Tony Jayawardena plays the self-centred, domineering, Thatcher-loving patriarch Hari Hobson who mistreats his three daughters Durga (Shalini Peiris), Sunita (Maimuna Memon) and Ruby (Safiyya Ingar). He’s a man yearning for control – he harshly admonishes his daughters and refuses to pay them for working at his shop (in this adaptation, Hobson owns a tailoring business, rather than a cobbler’s shop). When he insists that they get married in an attempt to control their increasingly rebellious behaviour, he cruelly insults his eldest daughter, the intelligent and astute Durga. Having selfishly realised his business would fail without her, he forbids Durga from getting married and brands her a spinster. It soon transpires that he has met his match as his daughters respond by playing him at his own game. Peiris gives a standout performance as Durga, who fiercely leads the power struggle that ensues, enlisting her father’s dutiful and exploited employee Ali Mossup (Esh Alladi) to be her husband and business partner.

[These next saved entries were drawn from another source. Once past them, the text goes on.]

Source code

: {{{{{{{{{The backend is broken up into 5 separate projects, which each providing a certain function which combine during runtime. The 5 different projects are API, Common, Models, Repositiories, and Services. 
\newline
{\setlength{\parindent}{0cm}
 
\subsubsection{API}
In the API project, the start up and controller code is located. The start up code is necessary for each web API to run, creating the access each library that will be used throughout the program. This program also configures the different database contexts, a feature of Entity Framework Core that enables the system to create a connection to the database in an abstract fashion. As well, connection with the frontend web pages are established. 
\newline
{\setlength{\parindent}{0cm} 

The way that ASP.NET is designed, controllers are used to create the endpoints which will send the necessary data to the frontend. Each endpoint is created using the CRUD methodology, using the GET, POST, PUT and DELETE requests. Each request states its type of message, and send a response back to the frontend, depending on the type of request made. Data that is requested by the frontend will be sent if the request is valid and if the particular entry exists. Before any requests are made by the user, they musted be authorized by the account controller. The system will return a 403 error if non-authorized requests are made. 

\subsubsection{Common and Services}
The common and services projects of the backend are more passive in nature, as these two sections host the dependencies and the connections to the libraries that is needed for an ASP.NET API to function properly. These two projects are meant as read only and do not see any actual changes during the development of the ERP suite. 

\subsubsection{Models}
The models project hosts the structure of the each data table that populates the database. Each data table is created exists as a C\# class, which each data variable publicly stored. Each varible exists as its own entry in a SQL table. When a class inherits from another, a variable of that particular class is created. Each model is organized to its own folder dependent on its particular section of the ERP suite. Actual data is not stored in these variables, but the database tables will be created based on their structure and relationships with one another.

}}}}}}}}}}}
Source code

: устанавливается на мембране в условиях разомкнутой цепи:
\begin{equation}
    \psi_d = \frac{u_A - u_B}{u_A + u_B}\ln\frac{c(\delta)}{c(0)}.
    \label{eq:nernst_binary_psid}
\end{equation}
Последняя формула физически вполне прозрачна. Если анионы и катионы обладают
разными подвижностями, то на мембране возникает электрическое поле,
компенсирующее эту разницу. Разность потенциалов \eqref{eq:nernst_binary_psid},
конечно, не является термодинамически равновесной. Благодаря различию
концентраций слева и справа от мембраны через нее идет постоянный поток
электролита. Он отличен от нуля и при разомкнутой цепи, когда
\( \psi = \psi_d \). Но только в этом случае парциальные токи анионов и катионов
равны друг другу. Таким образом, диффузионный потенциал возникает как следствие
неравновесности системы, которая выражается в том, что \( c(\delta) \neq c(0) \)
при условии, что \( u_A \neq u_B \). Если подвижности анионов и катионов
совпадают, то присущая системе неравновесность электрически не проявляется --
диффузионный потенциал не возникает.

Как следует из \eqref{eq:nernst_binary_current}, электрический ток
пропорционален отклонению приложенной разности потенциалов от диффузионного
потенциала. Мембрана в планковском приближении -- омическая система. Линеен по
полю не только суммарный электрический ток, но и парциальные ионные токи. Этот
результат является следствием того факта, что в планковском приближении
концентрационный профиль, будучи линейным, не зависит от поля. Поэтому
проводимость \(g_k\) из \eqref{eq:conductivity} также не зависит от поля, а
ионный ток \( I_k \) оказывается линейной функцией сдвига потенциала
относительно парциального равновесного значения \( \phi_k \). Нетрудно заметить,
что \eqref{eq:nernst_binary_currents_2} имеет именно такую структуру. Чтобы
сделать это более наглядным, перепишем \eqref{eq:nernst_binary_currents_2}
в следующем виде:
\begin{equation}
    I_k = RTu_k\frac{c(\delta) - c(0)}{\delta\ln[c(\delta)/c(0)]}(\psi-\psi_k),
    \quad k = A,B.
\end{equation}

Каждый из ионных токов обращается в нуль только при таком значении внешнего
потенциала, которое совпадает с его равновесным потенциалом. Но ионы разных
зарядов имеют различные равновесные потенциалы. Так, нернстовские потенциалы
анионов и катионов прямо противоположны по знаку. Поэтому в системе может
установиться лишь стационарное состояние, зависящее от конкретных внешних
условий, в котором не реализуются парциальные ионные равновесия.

Designer Rosa Maggiore’s set design is intricate and beautiful, with heaps of colourful fabrics dressing the stage, and a portrait of Tory Prime Minister Ted Heath (a man greatly admired by Hari Hobson) positioned grandly at the centre, flourished with a garland. Bollywood music and Acidhouse 80s classics are fused together to evoke the spirit of the times – it provides a stunning antecedent of the multicultural Manchester of today.
The play’s strengths undoubtedly lie in how the actors toe the fine line between comedy and drama. The comic moments are plentiful and guaranteed to induce laughter, and yet beneath the surface, the play subtly reflects on social class, the shifting position of women in society, and the brutal and bewildering experience of being an immigrant in 1980s England.
This reworked version is executed brilliantly by Atri Banerjee (who stepped in during the rehearsal stages to replace director Pooja Ghai). The plot is fast paced and full of jokes, but crucially the characters are carefully developed and subtly portrayed. Tony Jayawardena demonstrates brilliant variety, on the one hand jesting and making sardonic observations with exceptional comic timing, and only seconds later transforming into a stern and intimidating presence on stage whilst battling with his daughter. Memon as Sunita and Ingar as Ruby are convincing as both clothes- and boys- obsessed young women, but also in the tender comradery they display towards each other as they defy their father’s attempts to control them.
All in all, this adaptation of Brighouse’s popular play is finely executed – a brilliant cocktail of comic hilarity and subtle, social commentary.